▶ **INPUT**:
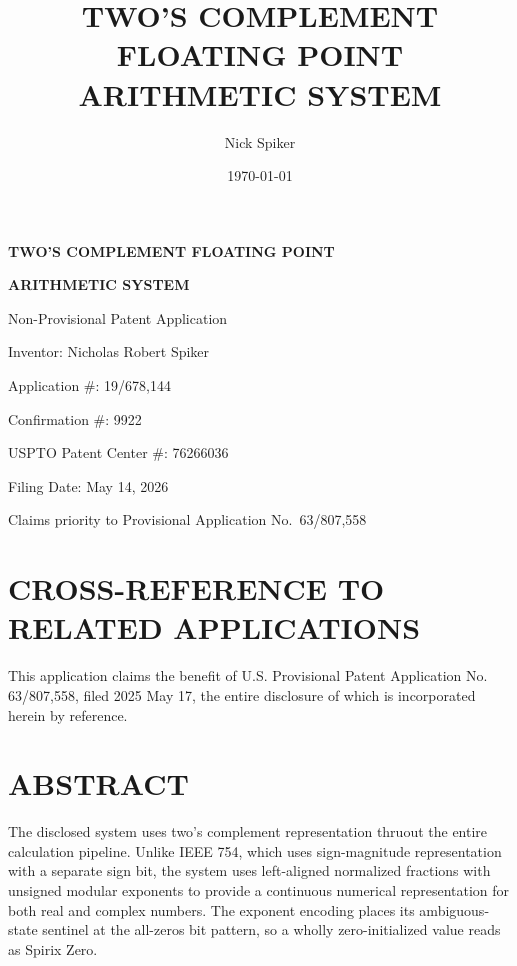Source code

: \documentclass[12pt,letter]{article}
\title{\textbf{TWO'S COMPLEMENT FLOATING POINT ARITHMETIC SYSTEM}}
\author{Nick Spiker}
\date{\today}
\begin{document}
\begin{titlepage}
    \begin{center}
        \vspace*{1cm}
        {\huge \textbf{TWO'S COMPLEMENT FLOATING POINT}\par}
        {\huge \textbf{ARITHMETIC SYSTEM}\par}
        \vspace{2cm}
        {\Large Non-Provisional Patent Application\par}
        \vspace{2.5cm}
        {\Large Inventor: Nicholas Robert Spiker\par}
        \vspace{0.5cm}
        {\large Application \#: 19/678,144\par}
        {\large Confirmation \#: 9922\par}
        {\large USPTO Patent Center \#: 76266036\par}
        {\large Filing Date: May 14, 2026\par}
        \vspace{0.5cm}
        {\large Claims priority to Provisional Application No.\ 63/807,558\par}
    \end{center}
\end{titlepage}

\newpage

\setcounter{page}{2}

\section{CROSS-REFERENCE TO RELATED APPLICATIONS}

This application claims the benefit of U.S. Provisional Patent Application No. 63/807,558, filed 2025 May 17, the entire disclosure of which is incorporated herein by reference.

\newpage

\section{ABSTRACT}

The disclosed system uses two's complement representation thruout the entire calculation pipeline. Unlike IEEE 754, which uses sign-magnitude representation with a separate sign bit, the system uses left-aligned normalized fractions with unsigned modular exponents to provide a continuous numerical representation for both real and complex numbers. The exponent encoding places its ambiguous-state sentinel at the all-zeros bit pattern, so a wholly zero-initialized value reads as Spirix Zero.
\end{document}
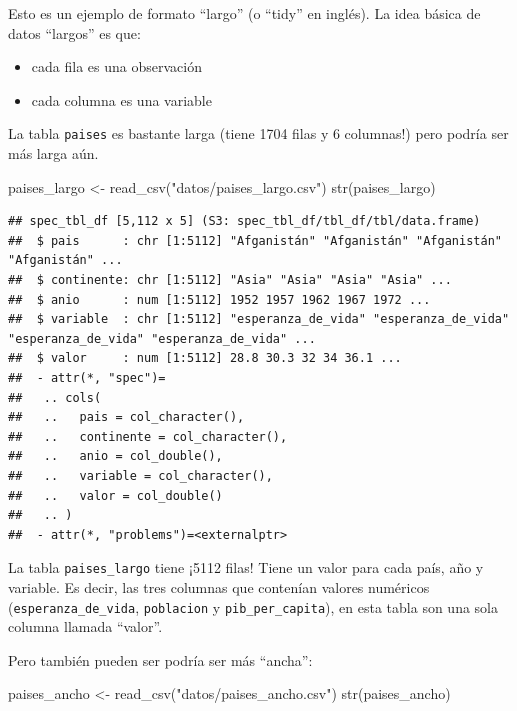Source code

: \documentclass[
  openany]{book}
\newenvironment{Shaded}{\begin{snugshade}}{\end{snugshade}}
\newcommand{\FunctionTok}[1]{\textcolor[rgb]{0.00,0.00,0.00}{#1}}
\newcommand{\NormalTok}[1]{#1}
\newcommand{\OtherTok}[1]{\textcolor[rgb]{0.56,0.35,0.01}{#1}}
\newcommand{\StringTok}[1]{\textcolor[rgb]{0.31,0.60,0.02}{#1}}
\providecommand{\tightlist}{%
  \setlength{\itemsep}{0pt}\setlength{\parskip}{0pt}}
\begin{document}
Esto es un ejemplo de formato ``largo'' (o ``tidy'' en inglés).
La idea básica de datos ``largos'' es que:

\begin{itemize}
\tightlist
\item
  cada fila es una observación
\item
  cada columna es una variable
\end{itemize}

La tabla \texttt{paises} es bastante larga (tiene 1704 filas y 6 columnas!) pero podría ser más larga aún.

\begin{Shaded}
\begin{Highlighting}[]
\NormalTok{paises\_largo }\OtherTok{\textless{}{-}} \FunctionTok{read\_csv}\NormalTok{(}\StringTok{"datos/paises\_largo.csv"}\NormalTok{)}
\FunctionTok{str}\NormalTok{(paises\_largo)}
\end{Highlighting}
\end{Shaded}

\begin{verbatim}
## spec_tbl_df [5,112 x 5] (S3: spec_tbl_df/tbl_df/tbl/data.frame)
##  $ pais      : chr [1:5112] "Afganistán" "Afganistán" "Afganistán" "Afganistán" ...
##  $ continente: chr [1:5112] "Asia" "Asia" "Asia" "Asia" ...
##  $ anio      : num [1:5112] 1952 1957 1962 1967 1972 ...
##  $ variable  : chr [1:5112] "esperanza_de_vida" "esperanza_de_vida" "esperanza_de_vida" "esperanza_de_vida" ...
##  $ valor     : num [1:5112] 28.8 30.3 32 34 36.1 ...
##  - attr(*, "spec")=
##   .. cols(
##   ..   pais = col_character(),
##   ..   continente = col_character(),
##   ..   anio = col_double(),
##   ..   variable = col_character(),
##   ..   valor = col_double()
##   .. )
##  - attr(*, "problems")=<externalptr>
\end{verbatim}

La tabla \texttt{paises\_largo} tiene ¡5112 filas!
Tiene un valor para cada país, año y variable.
Es decir, las tres columnas que contenían valores numéricos (\texttt{esperanza\_de\_vida}, \texttt{poblacion} y \texttt{pib\_per\_capita}), en esta tabla son una sola columna llamada ``valor''.

Pero también pueden ser podría ser más ``ancha'':

\begin{Shaded}
\begin{Highlighting}[]
\NormalTok{paises\_ancho }\OtherTok{\textless{}{-}} \FunctionTok{read\_csv}\NormalTok{(}\StringTok{"datos/paises\_ancho.csv"}\NormalTok{)}
\FunctionTok{str}\NormalTok{(paises\_ancho)}
\end{Highlighting}
\end{Shaded}
\end{document}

▶ **WHAT THE TASK REQUIRES**: What is needed here is an exact copy of all the entries, without the pictures.

▶ **OUTPUT BELOW**:
Source code

: \documentclass[12pt,letter]{article}
\title{\textbf{TWO'S COMPLEMENT FLOATING POINT ARITHMETIC SYSTEM}}
\author{Nick Spiker}
\date{\today}
\begin{document}
\begin{titlepage}
    \begin{center}
        \vspace*{1cm}
        {\huge \textbf{TWO'S COMPLEMENT FLOATING POINT}\par}
        {\huge \textbf{ARITHMETIC SYSTEM}\par}
        \vspace{2cm}
        {\Large Non-Provisional Patent Application\par}
        \vspace{2.5cm}
        {\Large Inventor: Nicholas Robert Spiker\par}
        \vspace{0.5cm}
        {\large Application \#: 19/678,144\par}
        {\large Confirmation \#: 9922\par}
        {\large USPTO Patent Center \#: 76266036\par}
        {\large Filing Date: May 14, 2026\par}
        \vspace{0.5cm}
        {\large Claims priority to Provisional Application No.\ 63/807,558\par}
    \end{center}
\end{titlepage}

\newpage

\setcounter{page}{2}

\section{CROSS-REFERENCE TO RELATED APPLICATIONS}

This application claims the benefit of U.S. Provisional Patent Application No. 63/807,558, filed 2025 May 17, the entire disclosure of which is incorporated herein by reference.

\newpage

\section{ABSTRACT}

The disclosed system uses two's complement representation thruout the entire calculation pipeline. Unlike IEEE 754, which uses sign-magnitude representation with a separate sign bit, the system uses left-aligned normalized fractions with unsigned modular exponents to provide a continuous numerical representation for both real and complex numbers. The exponent encoding places its ambiguous-state sentinel at the all-zeros bit pattern, so a wholly zero-initialized value reads as Spirix Zero.
\end{document}
Source code

: \documentclass[
  openany]{book}
\newenvironment{Shaded}{\begin{snugshade}}{\end{snugshade}}
\newcommand{\FunctionTok}[1]{\textcolor[rgb]{0.00,0.00,0.00}{#1}}
\newcommand{\NormalTok}[1]{#1}
\newcommand{\OtherTok}[1]{\textcolor[rgb]{0.56,0.35,0.01}{#1}}
\newcommand{\StringTok}[1]{\textcolor[rgb]{0.31,0.60,0.02}{#1}}
\providecommand{\tightlist}{%
  \setlength{\itemsep}{0pt}\setlength{\parskip}{0pt}}
\begin{document}
Esto es un ejemplo de formato ``largo'' (o ``tidy'' en inglés).
La idea básica de datos ``largos'' es que:

\begin{itemize}
\tightlist
\item
  cada fila es una observación
\item
  cada columna es una variable
\end{itemize}

La tabla \texttt{paises} es bastante larga (tiene 1704 filas y 6 columnas!) pero podría ser más larga aún.

\begin{Shaded}
\begin{Highlighting}[]
\NormalTok{paises\_largo }\OtherTok{\textless{}{-}} \FunctionTok{read\_csv}\NormalTok{(}\StringTok{"datos/paises\_largo.csv"}\NormalTok{)}
\FunctionTok{str}\NormalTok{(paises\_largo)}
\end{Highlighting}
\end{Shaded}

\begin{verbatim}
## spec_tbl_df [5,112 x 5] (S3: spec_tbl_df/tbl_df/tbl/data.frame)
##  $ pais      : chr [1:5112] "Afganistán" "Afganistán" "Afganistán" "Afganistán" ...
##  $ continente: chr [1:5112] "Asia" "Asia" "Asia" "Asia" ...
##  $ anio      : num [1:5112] 1952 1957 1962 1967 1972 ...
##  $ variable  : chr [1:5112] "esperanza_de_vida" "esperanza_de_vida" "esperanza_de_vida" "esperanza_de_vida" ...
##  $ valor     : num [1:5112] 28.8 30.3 32 34 36.1 ...
##  - attr(*, "spec")=
##   .. cols(
##   ..   pais = col_character(),
##   ..   continente = col_character(),
##   ..   anio = col_double(),
##   ..   variable = col_character(),
##   ..   valor = col_double()
##   .. )
##  - attr(*, "problems")=<externalptr>
\end{verbatim}

La tabla \texttt{paises\_largo} tiene ¡5112 filas!
Tiene un valor para cada país, año y variable.
Es decir, las tres columnas que contenían valores numéricos (\texttt{esperanza\_de\_vida}, \texttt{poblacion} y \texttt{pib\_per\_capita}), en esta tabla son una sola columna llamada ``valor''.

Pero también pueden ser podría ser más ``ancha'':

\begin{Shaded}
\begin{Highlighting}[]
\NormalTok{paises\_ancho }\OtherTok{\textless{}{-}} \FunctionTok{read\_csv}\NormalTok{(}\StringTok{"datos/paises\_ancho.csv"}\NormalTok{)}
\FunctionTok{str}\NormalTok{(paises\_ancho)}
\end{Highlighting}
\end{Shaded}
\end{document}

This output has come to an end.